Gravity Games Defy Newton's Law, Traditional Sports

By JOE MILICIA, Associated Press Writer

CLEVELAND (AP) - These aren't the sports your father wanted you to play.

In fact, the Gravity Games are downright "sick" -- today's lingo for cool.

The aptly named Gravity Games, where dirt bikers and skateboarders defy Sir Isaac Newton's law against a backdrop of slacker fashion and pulse-pounding music, have landed on the shore of Lake Erie.

The five-day event is expected to attract 250,000 visitors and pump more than $30 million into Cleveland's economy.

That means little to Shawn Korell, a skateboarding, biking and inline skating enthusiast, who arrived early Wednesday to watch practice rounds.

"It's awesome, man," the 19-year-old Clevelander said with a big grin. "It should come every year."

For the first time, the games aren't in Providence, R.I., which played host the last three years.

The Gravity Games have decided to branch out, trying to reach a wider audience, said spokeswoman Christine Brown. The games are being taped by NBC, which will broadcast them this fall.

"Every year it seems to be bigger," said street biker Mike Laird, 28, who won a bronze medal in the 2000 games.

But could this alter ego of traditional sports be in danger of becoming mainstream, thereby alienating its young audience?

Not to worry, Korell said, exposure's sick.

"I think so many people are getting more credit for what they can do," he said. "It's going to get to the Olympics. They're starting to realize it's a sport."

Most of the competitions, such as skateboarding and inline skating, are similar to the Olympic snowboarding event where athletes perform a variety of jumps that are scored by a panel of judges.

Laird said the games are still for athletes who don't like authority or team sports.

He said that growing up in Greenville, N.C., he was the kid who sat in the back of the classroom and didn't say much.

"I wasn't a bad kid. I just squeaked by school and focused on riding my bike," he said.

After high school graduation, he spent six years working as a welder and riding on the side.

"When I was working, I thought, how sick would it be if I could ride my bike for eight hours a day instead of punching a time clock for the man," Laird said.

Laird has earned between $20,000 to $70,000 a year since he started riding full-time a few years ago. He said his wife, a graphic artist, provides a more steady stream of income.

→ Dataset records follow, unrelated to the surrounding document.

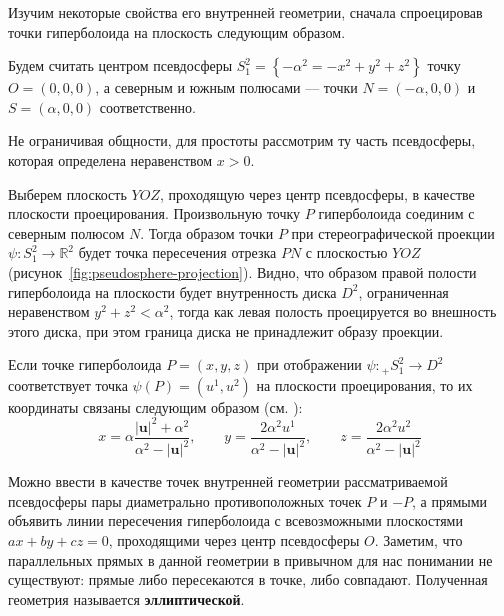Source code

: \documentclass{article}
\numberwithin{equation}{section}
\newcommand{\neword}[1]{\textbf{#1}}
\renewcommand{\vec}{\mathbf}
\providecommand{\abs}[1]{\left \lvert{#1}\right \rvert}
\begin{document}
Изучим некоторые свойства его внутренней геометрии, сначала
спроецировав точки гиперболоида на плоскость следующим образом.

Будем считать центром псевдосферы $S^2_1=\left \{-\alpha^2 = -x^2 + y^2 +
  z^2\right \}$ точку $O=(0, 0, 0)$, а северным и южным полюсами — точки
$N=(-\alpha, 0, 0)$ и $S=(\alpha, 0, 0)$ соответственно.



Не ограничивая общности, для простоты рассмотрим ту часть псевдосферы,
которая определена неравенством $x>0$.

Выберем плоскость $YOZ$, проходящую через центр псевдосферы, в
качестве плоскости проецирования. Произвольную точку $P$ гиперболоида
соединим с северным полюсом $N$. Тогда образом точки $P$ при
стереографической проекции $\psi \colon S^2_1 \to \mathbb{R}^2$ будет
точка пересечения отрезка $PN$ с плоскостью $YOZ$
(рисунок \ref{fig:pseudosphere-projection}). Видно, что образом правой
полости гиперболоида на плоскости будет внутренность диска $D^2$,
ограниченная неравенством $y^2 + z^2 < \alpha^2$, тогда как левая
полость проецируется во внешность этого диска, при этом граница диска
не принадлежит образу проекции.

Если точке гиперболоида $P = (x, y, z)$ при отображении $\psi \colon
{}_+S^2_1 \to D^2$ соответствует точка $\psi(P) = (u^1, u^2)$ на
плоскости проецирования, то их координаты связаны следующим образом
(см. \cite{fomenko00}):
\begin{equation}\label{eq:hyperboloid-to-plane}
  x = \alpha\frac{\abs{\vec{u}}^2 + \alpha^2}{\alpha^2 -
    \abs{\vec{u}}^2}, \qquad
  y = \frac{2 \alpha^2 u^1}{\alpha^2 - \abs{\vec{u}}^2}, \qquad
  z = \frac{2 \alpha^2 u^2}{\alpha^2 - \abs{\vec{u}}^2}
\end{equation}

Можно ввести в качестве точек внутренней геометрии рассматриваемой
псевдосферы пары диаметрально противоположных точек $P$ и $-P$, а
прямыми объявить линии пересечения гиперболоида с всевозможными
плоскостями $ax+by+cz=0$, проходящими через центр псевдосферы $O$.
Заметим, что параллельных прямых в данной геометрии в привычном для
нас понимании не существуют: прямые либо пересекаются в точке, либо
совпадают. Полученная геометрия называется \neword{эллиптической}.
\end{document}
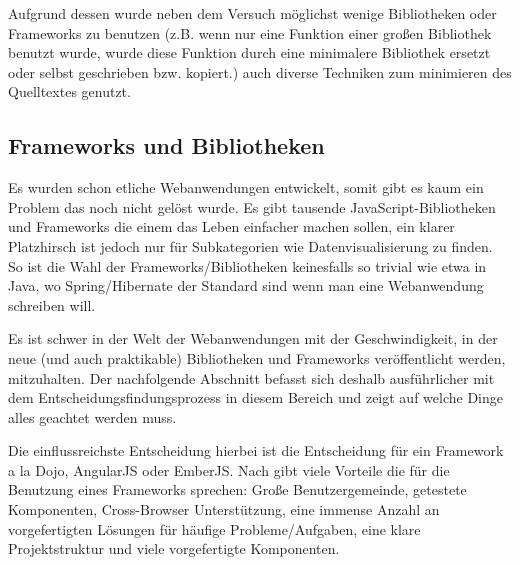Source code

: \documentclass[12pt,twoside]{book}
\begin{document}
Aufgrund dessen wurde neben dem Versuch möglichst wenige Bibliotheken oder Frameworks zu benutzen (z.B. wenn nur eine Funktion einer großen Bibliothek benutzt wurde, wurde diese Funktion durch eine minimalere Bibliothek ersetzt oder selbst geschrieben bzw. kopiert.) auch diverse Techniken zum minimieren des Quelltextes genutzt.

\subsection{Frameworks und Bibliotheken}

Es wurden schon etliche Webanwendungen entwickelt, somit gibt es kaum ein Problem das noch nicht gelöst wurde. Es gibt tausende JavaScript-Bibliotheken und Frameworks die einem das Leben einfacher machen sollen, ein klarer Platzhirsch ist jedoch nur für Subkategorien wie Datenvisualisierung zu finden. So ist die Wahl der Frameworks/Bibliotheken keinesfalls so trivial wie etwa in Java, wo Spring/Hibernate der Standard sind wenn man eine Webanwendung schreiben will.

Es ist schwer in der Welt der Webanwendungen mit der Geschwindigkeit, in der neue (und auch praktikable) Bibliotheken und Frameworks veröffentlicht werden, mitzuhalten. Der nachfolgende Abschnitt befasst sich deshalb ausführlicher mit dem Entscheidungsfindungsprozess in diesem Bereich und zeigt auf welche Dinge alles geachtet werden muss.

Die einflussreichste Entscheidung hierbei ist die Entscheidung für ein Framework a la Dojo\cite{dojo}, AngularJS\cite{angularjs} oder EmberJS\cite{emberjs}.
Nach \cite{prosandcons} gibt viele Vorteile die für die Benutzung eines Frameworks sprechen: Große Benutzergemeinde, getestete Komponenten, Cross-Browser Unterstützung, eine immense Anzahl an vorgefertigten Lösungen für häufige Probleme/Aufgaben, eine klare Projektstruktur und viele vorgefertigte Komponenten.
\end{document}
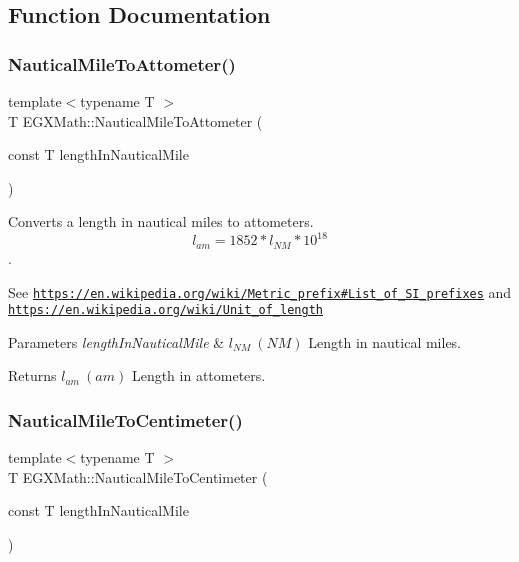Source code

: \subsection{Function Documentation}
\mbox{\label{group___e_g_x_math-_conversions-_length_conversions-_non-_s_i-_nautical_mile-_s_i_ga18a7668c4fb069dd5955fd010bff4db5}} 
\subsubsection{\texorpdfstring{Nautical\+Mile\+To\+Attometer()}{NauticalMileToAttometer()}}
{\footnotesize\ttfamily template$<$typename T $>$ \\
T E\+G\+X\+Math\+::\+Nautical\+Mile\+To\+Attometer (\begin{DoxyParamCaption}\item[{const T}]{length\+In\+Nautical\+Mile }\end{DoxyParamCaption})}



Converts a length in nautical miles to attometers. \[ l_{am}=1852 * l_{NM} * 10^{18} \]. 

See \href{https://en.wikipedia.org/wiki/Metric_prefix#List_of_SI_prefixes}{\tt https\+://en.\+wikipedia.\+org/wiki/\+Metric\+\_\+prefix\#\+List\+\_\+of\+\_\+\+S\+I\+\_\+prefixes} and \href{https://en.wikipedia.org/wiki/Unit_of_length}{\tt https\+://en.\+wikipedia.\+org/wiki/\+Unit\+\_\+of\+\_\+length} 
\begin{DoxyParams}{Parameters}
{\em length\+In\+Nautical\+Mile} & $ l_{NM}\ (NM)$ Length in nautical miles. \\
\hline
\end{DoxyParams}
\begin{DoxyReturn}{Returns}
$ l_{am}\ (am)$ Length in attometers. 
\end{DoxyReturn}
\mbox{\label{group___e_g_x_math-_conversions-_length_conversions-_non-_s_i-_nautical_mile-_s_i_gae387f69d6b598c6f2381c33684fd9afe}} 
\subsubsection{\texorpdfstring{Nautical\+Mile\+To\+Centimeter()}{NauticalMileToCentimeter()}}
{\footnotesize\ttfamily template$<$typename T $>$ \\
T E\+G\+X\+Math\+::\+Nautical\+Mile\+To\+Centimeter (\begin{DoxyParamCaption}\item[{const T}]{length\+In\+Nautical\+Mile }\end{DoxyParamCaption})}



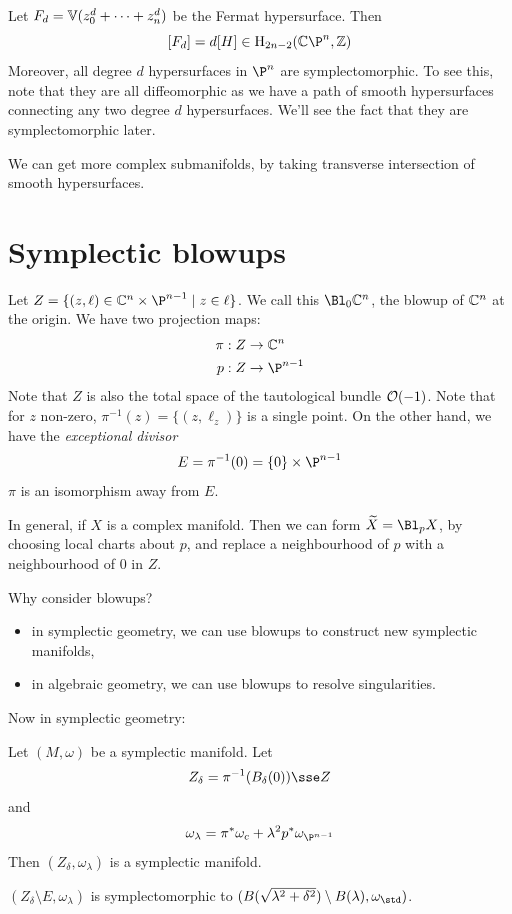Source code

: \documentclass{article}
\begin{document}
\lec

Let \(F_d = \van(z_0^d + \cdots + z_n^d)\) be the Fermat hypersurface. Then
\[[F_d] = d[H] \in \HH_{2n-2}(\C\P^n, \Z)\]
Moreover, all degree \(d\) hypersurfaces in \(\P^n\) are symplectomorphic. To see this, note that they are all diffeomorphic as we have a path of smooth hypersurfaces connecting any two degree \(d\) hypersurfaces. We'll see the fact that they are symplectomorphic later.

We can get more complex submanifolds, by taking transverse intersection of smooth hypersurfaces.

\section{Symplectic blowups}

Let \(Z = \{(z, \ell) \in \C^n \times \P^{n-1} \mid z\in \ell\}\). We call this \(\Bl_0\C^n\), the blowup of \(\C^n\) at the origin. We have two projection maps:
\begin{align*}
    \pi : Z &\to \C^n \\
    p : Z &\to \P^{n-1}
\end{align*}
Note that \(Z\) is also the total space of the tautological bundle \(\mcO(-1)\). Note that for \(z\) non-zero, \(\pi^{-1}(z) = \{(z, \ell_z)\}\) is a single point. On the other hand, we have the \emph{exceptional divisor}
\[E = \pi^{-1}(0) = \{0\} \times \P^{n-1}\]
\(\pi\) is an isomorphism away from \(E\).

In general, if \(X\) is a complex manifold. Then we can form \(\widetilde X = \Bl_pX\), by choosing local charts about \(p\), and replace a neighbourhood of \(p\) with a neighbourhood of \(0\) in \(Z\).

Why consider blowups?
\begin{itemize}
    \item in symplectic geometry, we can use blowups to construct new symplectic manifolds,
    \item in algebraic geometry, we can use blowups to resolve singularities.
\end{itemize}

Now in symplectic geometry:

Let \((M, \omega)\) be a symplectic manifold. Let
\[Z_\delta = \pi^{-1}(B_\delta(0)) \sse Z\]
and
\[\omega_\lambda = \pi^*\omega_c + \lambda^2p^*\omega_{\P^{n-1}}\]
Then \((Z_\delta, \omega_\lambda)\) is a symplectic manifold.

\begin{lemma}
    \label{lem:blowup-symplectomorphism}
    \((Z_\delta \setminus E, \omega_\lambda)\) is symplectomorphic to \((B(\sqrt{\lambda^2 + \delta^2}) \setminus B(\lambda), \omega_{\std})\).
\end{lemma}
\end{document}

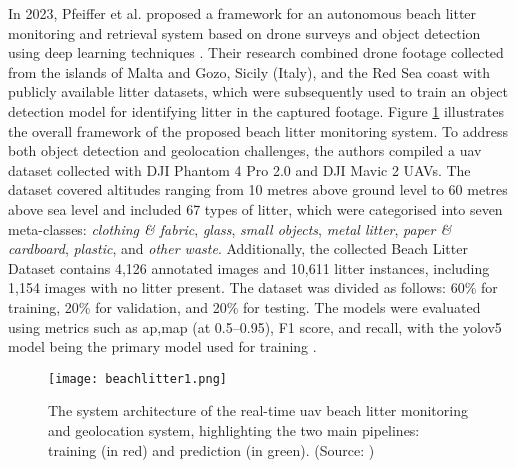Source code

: In 2023, Pfeiffer et al. proposed a framework for an autonomous beach litter monitoring and retrieval system based on drone surveys and object detection using deep learning techniques \cite{beach_litter}. Their research combined drone footage collected from the islands of Malta and Gozo, Sicily (Italy), and the Red Sea coast with publicly available litter datasets, which were subsequently used to train an object detection model for identifying litter in the captured footage. Figure \ref{fig:beachlitter1} illustrates the overall framework of the proposed beach litter monitoring system. To address both object detection and geolocation challenges, the authors compiled a \gls{uav} dataset collected with DJI Phantom 4 Pro 2.0 and DJI Mavic 2 UAVs. The dataset covered altitudes ranging from 10 metres above ground level to 60 metres above sea level and included 67 types of litter, which were categorised into seven meta-classes: \textit{clothing \& fabric}, \textit{glass}, \textit{small objects}, \textit{metal litter}, \textit{paper \& cardboard}, \textit{plastic}, and \textit{other waste}.
Additionally, the collected Beach Litter Dataset contains 4,126 annotated images and 10,611 litter instances, including 1,154 images with no litter present. The dataset was divided as follows: 60\% for training, 20\% for validation, and 20\% for testing. The models were evaluated using metrics such as \gls{ap},\gls{map} (at 0.5–0.95), F1 score, and recall, with the \gls{yolo}v5 model being the primary model used for training \cite{beach_litter}. 

\begin{figure}[!htbp]
    \centering
    \texttt{[image: beachlitter1.png]}
    \caption{The system architecture of the real-time \gls{uav} beach litter monitoring and geolocation system, highlighting the two main pipelines: training (in red) and prediction (in green). (Source: \cite{beach_litter})}
    \label{fig:beachlitter1}
\end{figure}


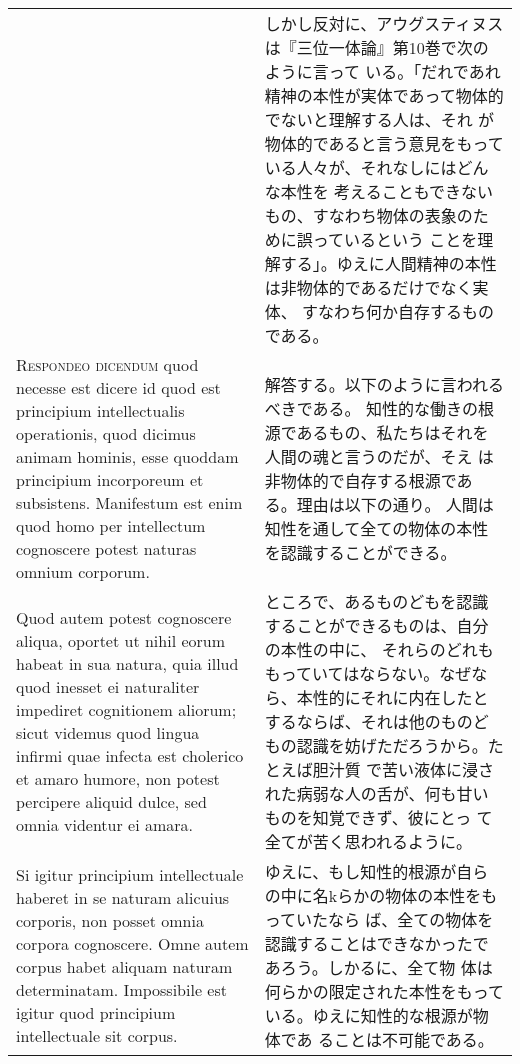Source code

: \documentclass[paper=a4paper,fontsize=10pt,jafontsize=9pt,titlepage]{jlreq}
\begin{document}
\begin{longtable}{p{21em}p{21em}}
&

しかし反対に、アウグスティヌスは『三位一体論』第10巻で次のように言って
いる。「だれであれ精神の本性が実体であって物体的でないと理解する人は、それ
 が物体的であると言う意見をもっている人々が、それなしにはどんな本性を
 考えることもできないもの、すなわち物体の表象のために誤っているという
 ことを理解する」。ゆえに人間精神の本性は非物体的であるだけでなく実体、
 すなわち何か自存するものである。


\\



{\scshape Respondeo dicendum} quod necesse est dicere id quod est principium
intellectualis operationis, quod dicimus animam hominis, esse quoddam
principium incorporeum et subsistens. Manifestum est enim quod homo
per intellectum cognoscere potest naturas omnium corporum. 


&

解答する。以下のように言われるべきである。
知性的な働きの根源であるもの、私たちはそれを人間の魂と言うのだが、そえ
 は非物体的で自存する根源である。理由は以下の通り。
人間は知性を通して全ての物体の本性を認識することができる。

\\



Quod autem
potest cognoscere aliqua, oportet ut nihil eorum habeat in sua natura,
quia illud quod inesset ei naturaliter impediret cognitionem aliorum;
sicut videmus quod lingua infirmi quae infecta est cholerico et amaro
humore, non potest percipere aliquid dulce, sed omnia videntur ei
amara. 

&

ところで、あるものどもを認識することができるものは、自分の本性の中に、
それらのどれももっていてはならない。なぜなら、本性的にそれに内在したと
するならば、それは他のものどもの認識を妨げただろうから。たとえば胆汁質
 で苦い液体に浸された病弱な人の舌が、何も甘いものを知覚できず、彼にとっ
 て全てが苦く思われるように。


\\



Si igitur principium intellectuale haberet in se naturam
alicuius corporis, non posset omnia corpora cognoscere. Omne autem
corpus habet aliquam naturam determinatam. Impossibile est igitur quod
principium intellectuale sit corpus. 

&

ゆえに、もし知性的根源が自らの中に名kらかの物体の本性をもっていたなら
 ば、全ての物体を認識することはできなかったであろう。しかるに、全て物
 体は何らかの限定された本性をもっている。ゆえに知性的な根源が物体であ
 ることは不可能である。



\end{longtable}
\end{document}
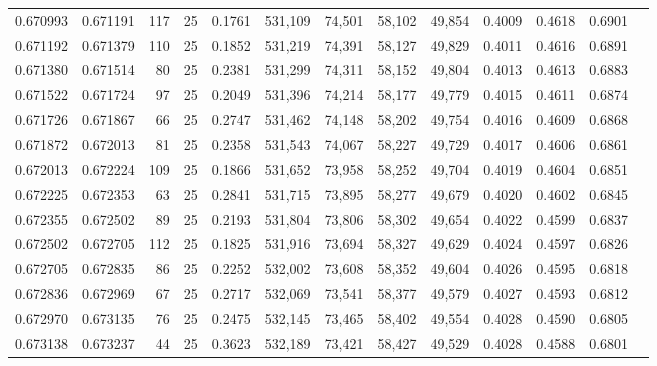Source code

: \begin{tabular}{rrrrrrrrrrrrr}
0.670993 & 0.671191 &   117 &  25 &                                     0.1761 & 531,109 &  74,501 &  58,102 &  49,854 & 0.4009 & 0.4618 & 0.6901 \\
0.671192 & 0.671379 &   110 &  25 &                                     0.1852 & 531,219 &  74,391 &  58,127 &  49,829 & 0.4011 & 0.4616 & 0.6891 \\
0.671380 & 0.671514 &    80 &  25 &                                     0.2381 & 531,299 &  74,311 &  58,152 &  49,804 & 0.4013 & 0.4613 & 0.6883 \\
0.671522 & 0.671724 &    97 &  25 &                                     0.2049 & 531,396 &  74,214 &  58,177 &  49,779 & 0.4015 & 0.4611 & 0.6874 \\
0.671726 & 0.671867 &    66 &  25 &                                     0.2747 & 531,462 &  74,148 &  58,202 &  49,754 & 0.4016 & 0.4609 & 0.6868 \\
0.671872 & 0.672013 &    81 &  25 &                                     0.2358 & 531,543 &  74,067 &  58,227 &  49,729 & 0.4017 & 0.4606 & 0.6861 \\
0.672013 & 0.672224 &   109 &  25 &                                     0.1866 & 531,652 &  73,958 &  58,252 &  49,704 & 0.4019 & 0.4604 & 0.6851 \\
0.672225 & 0.672353 &    63 &  25 &                                     0.2841 & 531,715 &  73,895 &  58,277 &  49,679 & 0.4020 & 0.4602 & 0.6845 \\
0.672355 & 0.672502 &    89 &  25 &                                     0.2193 & 531,804 &  73,806 &  58,302 &  49,654 & 0.4022 & 0.4599 & 0.6837 \\
0.672502 & 0.672705 &   112 &  25 &                                     0.1825 & 531,916 &  73,694 &  58,327 &  49,629 & 0.4024 & 0.4597 & 0.6826 \\
0.672705 & 0.672835 &    86 &  25 &                                     0.2252 & 532,002 &  73,608 &  58,352 &  49,604 & 0.4026 & 0.4595 & 0.6818 \\
0.672836 & 0.672969 &    67 &  25 &                                     0.2717 & 532,069 &  73,541 &  58,377 &  49,579 & 0.4027 & 0.4593 & 0.6812 \\
0.672970 & 0.673135 &    76 &  25 &                                     0.2475 & 532,145 &  73,465 &  58,402 &  49,554 & 0.4028 & 0.4590 & 0.6805 \\
0.673138 & 0.673237 &    44 &  25 &                                     0.3623 & 532,189 &  73,421 &  58,427 &  49,529 & 0.4028 & 0.4588 & 0.6801 \\

\end{tabular}
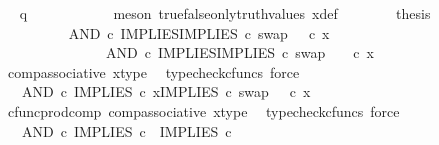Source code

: \begin{isabellebody}
\ \isamarkupfalse%
\ {\isachardoublequoteopen}q\ {\isacharequal}{\kern0pt}\ {\isasymf}{\isachardoublequoteclose}\isanewline
\ \ \ \ \ \ \ \ \isamarkupfalse%
\ {\isacharparenleft}{\kern0pt}meson\ true{\isacharunderscore}{\kern0pt}false{\isacharunderscore}{\kern0pt}only{\isacharunderscore}{\kern0pt}truth{\isacharunderscore}{\kern0pt}values\ x{\isacharunderscore}{\kern0pt}def{\isacharparenright}{\kern0pt}\isanewline
\ \ \ \ \ \ \isamarkupfalse%
\ {\isacharquery}{\kern0pt}thesis\isanewline
\ \ \ \ \ \ \isamarkupfalse%
\ {\isacharminus}{\kern0pt}\ \isanewline
\ \ \ \ \ \ \ \ \isamarkupfalse%
\ {\isachardoublequoteopen}{\isacharparenleft}{\kern0pt}AND\ {\isasymcirc}\isactrlsub c\ {\isasymlangle}IMPLIES{\isacharcomma}{\kern0pt}IMPLIES\ {\isasymcirc}\isactrlsub c\ swap\ {\isasymOmega}\ {\isasymOmega}{\isasymrangle}{\isacharparenright}{\kern0pt}\ {\isasymcirc}\isactrlsub c\ x\ {\isacharequal}{\kern0pt}\ \ \ \ \isanewline
\ \ \ \ \ \ \ \ \ \ \ \ \ \ \ AND\ {\isasymcirc}\isactrlsub c\ {\isasymlangle}IMPLIES{\isacharcomma}{\kern0pt}IMPLIES\ {\isasymcirc}\isactrlsub c\ swap\ {\isasymOmega}\ {\isasymOmega}{\isasymrangle}\ \ {\isasymcirc}\isactrlsub c\ x{\isachardoublequoteclose}\isanewline
\ \ \ \ \ \ \ \ \ \ \isamarkupfalse%
\ comp{\isacharunderscore}{\kern0pt}associative{}\ x{\isacharunderscore}{\kern0pt}type\ \isamarkupfalse%
\ {\isacharparenleft}{\kern0pt}typecheck{\isacharunderscore}{\kern0pt}cfuncs{\isacharcomma}{\kern0pt}\ force{\isacharparenright}{\kern0pt}\isanewline
\ \ \ \ \ \ \ \ \isamarkupfalse%
\ \isamarkupfalse%
\ {\isachardoublequoteopen}{\isachardot}{\kern0pt}{\isachardot}{\kern0pt}{\isachardot}{\kern0pt}\ {\isacharequal}{\kern0pt}\ AND\ {\isasymcirc}\isactrlsub c\ {\isasymlangle}IMPLIES\ {\isasymcirc}\isactrlsub c\ x{\isacharcomma}{\kern0pt}IMPLIES\ {\isasymcirc}\isactrlsub c\ swap\ {\isasymOmega}\ {\isasymOmega}\ {\isasymcirc}\isactrlsub c\ x{\isasymrangle}{\isachardoublequoteclose}\isanewline
\ \ \ \ \ \ \ \ \ \ \isamarkupfalse%
\ cfunc{\isacharunderscore}{\kern0pt}prod{\isacharunderscore}{\kern0pt}comp\ comp{\isacharunderscore}{\kern0pt}associative{}\ x{\isacharunderscore}{\kern0pt}type\ \isamarkupfalse%
\ {\isacharparenleft}{\kern0pt}typecheck{\isacharunderscore}{\kern0pt}cfuncs{\isacharcomma}{\kern0pt}\ force{\isacharparenright}{\kern0pt}\isanewline
\ \ \ \ \ \ \ \ \isamarkupfalse%
\ \isamarkupfalse%
\ {\isachardoublequoteopen}{\isachardot}{\kern0pt}{\isachardot}{\kern0pt}{\isachardot}{\kern0pt}\ {\isacharequal}{\kern0pt}\ AND\ {\isasymcirc}\isactrlsub c\ {\isasymlangle}IMPLIES\ {\isasymcirc}\isactrlsub c\ {\isasymlangle}{\isasymf}{\isacharcomma}{\kern0pt}{\isasymf}{\isasymrangle}{\isacharcomma}{\kern0pt}\ IMPLIES\ {\isasymcirc}\isactrlsub c\ {\isasymlangle}{\isasymf}{\isacharcomma}{\kern0pt}{\isasymf}{\isasymrangle}{\isasymrangle}{\isachardoublequoteclose}\isanewline

\end{isabellebody}
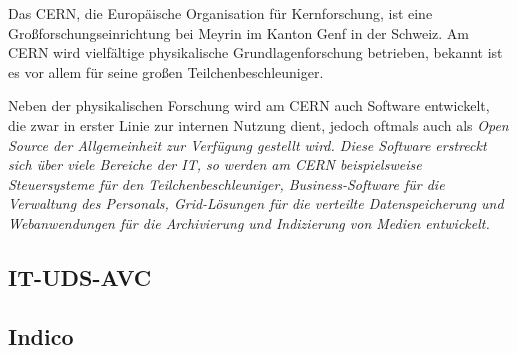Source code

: Das CERN, die Europäische Organisation für Kernforschung, ist eine Großforschungseinrichtung bei
Meyrin im Kanton Genf in der Schweiz. Am CERN wird vielfältige physikalische Grundlagenforschung
betrieben, bekannt ist es vor allem für seine großen Teilchenbeschleuniger. \citep{wiki:cern}

Neben der physikalischen Forschung wird am CERN auch Software entwickelt, die zwar in erster Linie
zur internen Nutzung dient, jedoch oftmals auch als \em{Open Source} der Allgemeinheit zur Verfügung
gestellt wird. Diese Software erstreckt sich über viele Bereiche der IT, so werden am CERN
beispielsweise Steuersysteme für den Teilchenbeschleuniger, Business-Software für die Verwaltung des
Personals, Grid-Lösungen für die verteilte Datenspeicherung und Webanwendungen für die Archivierung
und Indizierung von Medien entwickelt.

\subsection{IT-UDS-AVC}



\subsection{Indico}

Laird wears a two-inch long goatee, a pair of 10-gauge horseshoe earrings and has five porcelain teeth from when he "got squirrely, went over the bars and hit my face."

He has the slacker look, but he and the other Gravity Games athletes are anything but that.

"There's no shady dudes here. They're all seriously focused," Laird said.

For spectators, however, there's more to the Gravity Games than competition.

There's a festival village featuring concerts by rappers Busta Rhymes and Run DMC and booths hawking everything a 15-year-old needs to survive: SoBe energy drinks, Clearasil, video games, cell phones and Snickers candy bars.

The Gravity Games attract a large audience of male viewers ages 18-34 but have a long way to go to compete with baseball and football.

Last year's games averaged a 1.7 Nielsen rating compared with 15.7 for the World Series and a 10.1 average for NFL Sunday football.

Eleven-year-old Josh Brenner, who watched inline skaters soaring far overhead Wednesday, said he'll choose the Gravity Games over the NFL when the two go up against each other on Sundays in October and November.

"I don't understand that," said his uncle, Joe Dugan.